Trener Celticu Glasgow, Ange Postecoglou jest przekonany, że jeśli jego piłkarze zdołają powtórzyć dominację jaką wykazali nad FC Midtjylland w pierwszym meczu II rundy kwalifikacji do Ligi Mistrzów, będą mieli dobrą pozycję wyjściową do awansu do kolejnego etapu.
W zeszłym tygodniu na Paradise spotkane zakończyło się remisem 1:1, ale wicemistrzowie Szkocji zdecydowanie dominowali na przeciwnikiem.

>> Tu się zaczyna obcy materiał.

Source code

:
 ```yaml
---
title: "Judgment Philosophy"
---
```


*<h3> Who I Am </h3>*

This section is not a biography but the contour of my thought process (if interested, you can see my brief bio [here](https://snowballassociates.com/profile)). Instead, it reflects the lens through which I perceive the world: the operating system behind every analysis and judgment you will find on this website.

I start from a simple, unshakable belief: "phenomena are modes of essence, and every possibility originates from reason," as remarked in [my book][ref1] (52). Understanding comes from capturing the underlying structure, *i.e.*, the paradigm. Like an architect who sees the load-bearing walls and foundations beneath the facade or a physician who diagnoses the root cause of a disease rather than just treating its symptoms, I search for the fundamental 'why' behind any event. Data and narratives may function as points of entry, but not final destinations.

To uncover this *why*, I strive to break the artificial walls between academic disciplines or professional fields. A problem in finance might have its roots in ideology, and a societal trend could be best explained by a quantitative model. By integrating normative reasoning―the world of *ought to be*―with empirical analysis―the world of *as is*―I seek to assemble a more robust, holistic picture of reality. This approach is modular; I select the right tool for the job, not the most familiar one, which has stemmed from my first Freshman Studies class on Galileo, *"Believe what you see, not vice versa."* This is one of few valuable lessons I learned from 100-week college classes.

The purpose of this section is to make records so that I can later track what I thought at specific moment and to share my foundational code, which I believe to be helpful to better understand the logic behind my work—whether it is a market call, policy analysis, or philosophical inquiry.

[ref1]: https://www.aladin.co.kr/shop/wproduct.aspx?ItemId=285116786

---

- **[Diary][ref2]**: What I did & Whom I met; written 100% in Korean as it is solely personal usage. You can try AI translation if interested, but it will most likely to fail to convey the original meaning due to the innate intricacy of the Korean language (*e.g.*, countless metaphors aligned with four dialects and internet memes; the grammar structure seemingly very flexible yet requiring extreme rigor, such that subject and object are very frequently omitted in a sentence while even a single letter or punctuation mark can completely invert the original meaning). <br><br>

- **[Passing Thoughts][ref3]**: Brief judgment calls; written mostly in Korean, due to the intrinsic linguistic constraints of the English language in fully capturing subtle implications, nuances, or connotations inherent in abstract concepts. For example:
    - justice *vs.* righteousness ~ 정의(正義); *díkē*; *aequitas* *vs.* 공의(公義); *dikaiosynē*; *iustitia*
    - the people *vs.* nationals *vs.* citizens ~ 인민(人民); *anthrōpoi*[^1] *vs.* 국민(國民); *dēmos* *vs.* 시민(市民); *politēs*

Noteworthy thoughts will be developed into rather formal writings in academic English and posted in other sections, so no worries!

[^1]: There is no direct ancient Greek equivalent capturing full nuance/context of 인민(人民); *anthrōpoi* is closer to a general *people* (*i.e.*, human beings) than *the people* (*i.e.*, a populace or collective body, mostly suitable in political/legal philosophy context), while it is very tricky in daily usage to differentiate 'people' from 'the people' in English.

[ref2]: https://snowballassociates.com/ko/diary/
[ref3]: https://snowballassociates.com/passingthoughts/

? Gra u siebie może dać rywalowi szansę na nieco bardziej agresywną grę, ale nie oczekuję, że ich podejście zmieni się diametralnie w stosunku do pierwszego meczu ? powiedział przed meczem trener Celticu, Ange Postecoglou.

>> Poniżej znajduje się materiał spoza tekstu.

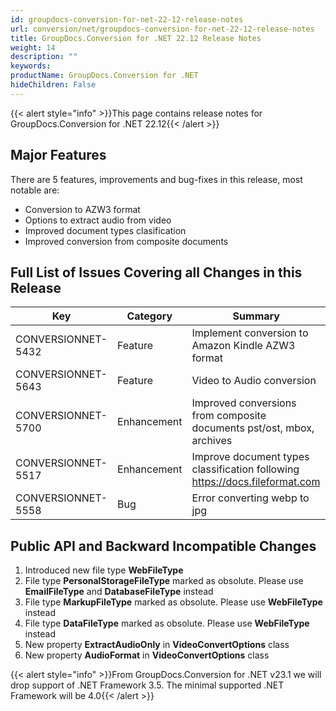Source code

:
 ```yaml
---
id: groupdocs-conversion-for-net-22-12-release-notes
url: conversion/net/groupdocs-conversion-for-net-22-12-release-notes
title: GroupDocs.Conversion for .NET 22.12 Release Notes
weight: 14
description: ""
keywords: 
productName: GroupDocs.Conversion for .NET
hideChildren: False
---
```

{{< alert style="info" >}}This page contains release notes for GroupDocs.Conversion for .NET 22.12{{< /alert >}}

## Major Features

There are 5 features, improvements and bug-fixes in this release, most notable are:

* Conversion to AZW3 format
* Options to extract audio from video 
* Improved document types clasification
* Improved conversion from composite documents

## Full List of Issues Covering all Changes in this Release

| Key | Category | Summary |
| --- | --- | --- |
| CONVERSIONNET-5432 | Feature | Implement conversion to Amazon Kindle AZW3 format |
| CONVERSIONNET-5643 | Feature | Video to Audio conversion |
| CONVERSIONNET-5700 | Enhancement | Improved conversions from composite documents pst/ost, mbox, archives |
| CONVERSIONNET-5517 | Enhancement | Improve document types classification following https://docs.fileformat.com |
| CONVERSIONNET-5558 | Bug | Error converting webp to jpg |


## Public API and Backward Incompatible Changes

1. Introduced new file type **WebFileType**
2. File type **PersonalStorageFileType** marked as obsolute. Please use **EmailFileType** and **DatabaseFileType** instead
3. File type **MarkupFileType** marked as obsolute. Please use **WebFileType** instead
4. File type **DataFileType** marked as obsolute. Please use **WebFileType** instead
3.  New property **ExtractAudioOnly** in **VideoConvertOptions** class
4.  New property **AudioFormat** in **VideoConvertOptions** class

{{< alert style="info" >}}From GroupDocs.Conversion for .NET v23.1 we will drop support of .NET Framework 3.5. The minimal supported .NET Framework will be 4.0{{< /alert >}}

? Najważniejsze dla nas jest to, że potrafimy utrzymać w grze naszą piłkę nożną oraz naszą wiarę w to, co zamierzamy zrobić. Jak pokazaliśmy w pierwszym meczu, możemy zdominować grę. Jeśli zrobimy podobnie, mam nadzieję, że wynik nie będzie problemem.
? Chcemy, aby to co budujemy było trwałe i nie zakładam, że gdybyśmy wygrali z Midtjylland, usiedlibyśmy na krzesłach i przestali ciężko pracować. Nawet jeśli uzyskamy pozytywny wynik, mamy dużo pracy do wykonania. Wynik niczego nie zmienia w tym procesie, ale wygrana byłaby świetna, ponieważ daje nam możliwość dalszego postępu i dalszego budowania na tym, co zaczęliśmy.
? Chcę, abyśmy odnieśli sukces. Chcę, abyśmy mieli w Glasgow noce, w których rzucamy wyzwanie wszystkim. Wygrana z Midtjylland to dobry moment na rozpoczęcie tego.